# What to hold and how to manage a LIRA?



## MorningCoffee

Hi everyone,

I've been reading along for months and since I had a few specific questions, I figured it was time I joined.

My question is specific to LIRAs. I had a DB pension but have now resigned from that job. I have decided to pull out my commuted value, worth 140K. I need to transfer it to a LIRA, which is fine. I've been reading about it and have a general understanding how LIRAs work. I'm 35 and it will be locked in until 55 (which is much better than leaving my money with the pension board until 65, yuck). I don't have any other RRSPs to my name yet. 

Where I have trouble is deciding what to hold in my LIRA. I know it's like any other RRSP account and I can hold anything from GICs to stocks, but really, what's the strategy for LIRAs? I was leaning towards index funds of ETFs, but can't wrap my brain around how that would work since it's a one time contribution. Can I manage it at all? How can it be rebalanced since I can't contribute to it and it's locked?

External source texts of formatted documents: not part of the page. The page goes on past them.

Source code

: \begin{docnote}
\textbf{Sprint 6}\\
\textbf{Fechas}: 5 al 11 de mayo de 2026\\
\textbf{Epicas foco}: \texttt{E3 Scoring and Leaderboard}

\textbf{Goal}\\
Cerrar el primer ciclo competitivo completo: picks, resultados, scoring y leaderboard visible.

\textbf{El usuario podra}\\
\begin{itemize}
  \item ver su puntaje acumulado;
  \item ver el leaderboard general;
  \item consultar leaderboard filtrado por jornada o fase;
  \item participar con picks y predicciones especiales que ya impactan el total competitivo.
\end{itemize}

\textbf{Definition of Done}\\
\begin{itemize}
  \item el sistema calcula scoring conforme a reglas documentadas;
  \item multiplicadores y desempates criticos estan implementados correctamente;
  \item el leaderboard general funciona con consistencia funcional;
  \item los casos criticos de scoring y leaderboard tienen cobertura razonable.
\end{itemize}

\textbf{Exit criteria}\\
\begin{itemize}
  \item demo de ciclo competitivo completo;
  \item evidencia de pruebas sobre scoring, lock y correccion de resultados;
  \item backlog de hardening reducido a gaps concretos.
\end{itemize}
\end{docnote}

The easiest option would be buying some sort of life fund, but the ones I'm finding have high MERs, which I want to avoid. I do want something that is somewhat balanced and not too risky (not all stocks for example), but that will allow growth, since it will be locked for at least 20 years.

Does anyone have experience with LIRAs? Any suggestions? I have read all the threads I could find, but I just can't seem to put my finger on the info I'm looking for. Any recommendations for reading material or products for my situation? 

Thanks for reading!


----------



## BigMFfan

You can have the amount transferred in cash to a discount broker, and invest it any way, and at any time, you want. My LIRA account is just like my other trading accounts, except, like you mention, I can't add (at all) or withdraw funds from it (at least till I'm 55). You definitely don't have to invest the whole amount at once, nor in only one thing.


----------



## Retired Peasant

You might find that if you transfer it a couple of times to other institutions that it'll become unlocked (i.e. a regular RRSP)


----------



## My Own Advisor

I have a LIRA, but not nearly as much value in it as yours. About $26 k. I've decided to hold some U.S. stocks with this account.

Indexed ETFs seems like a great choice as well. 

I suppose it depends on the rest of your portfolio, what to hold in your LIRA, as it pertains to asset allocation. 

Here is a "101" article about LIRAs by Jim Yih but I suspect you already know this information:
http://canadianfinanceblog.com/learning-about-locked-in-retirement-accounts/


----------



## MorningCoffee

Thanks everyone for your feedback.
I'm currently reading "The Pension Puzzle" which is also helping. 
I still need to learn more about trading and ETFs. It will eventually make sense  

As for asset allocation, I want to treat it like I have nothing else - since at the moment it's all I will have as a registered plan, I do want a somewhat typical, balanced allocation of indexed ETFs (if there is such a beast). Is that a good strategy?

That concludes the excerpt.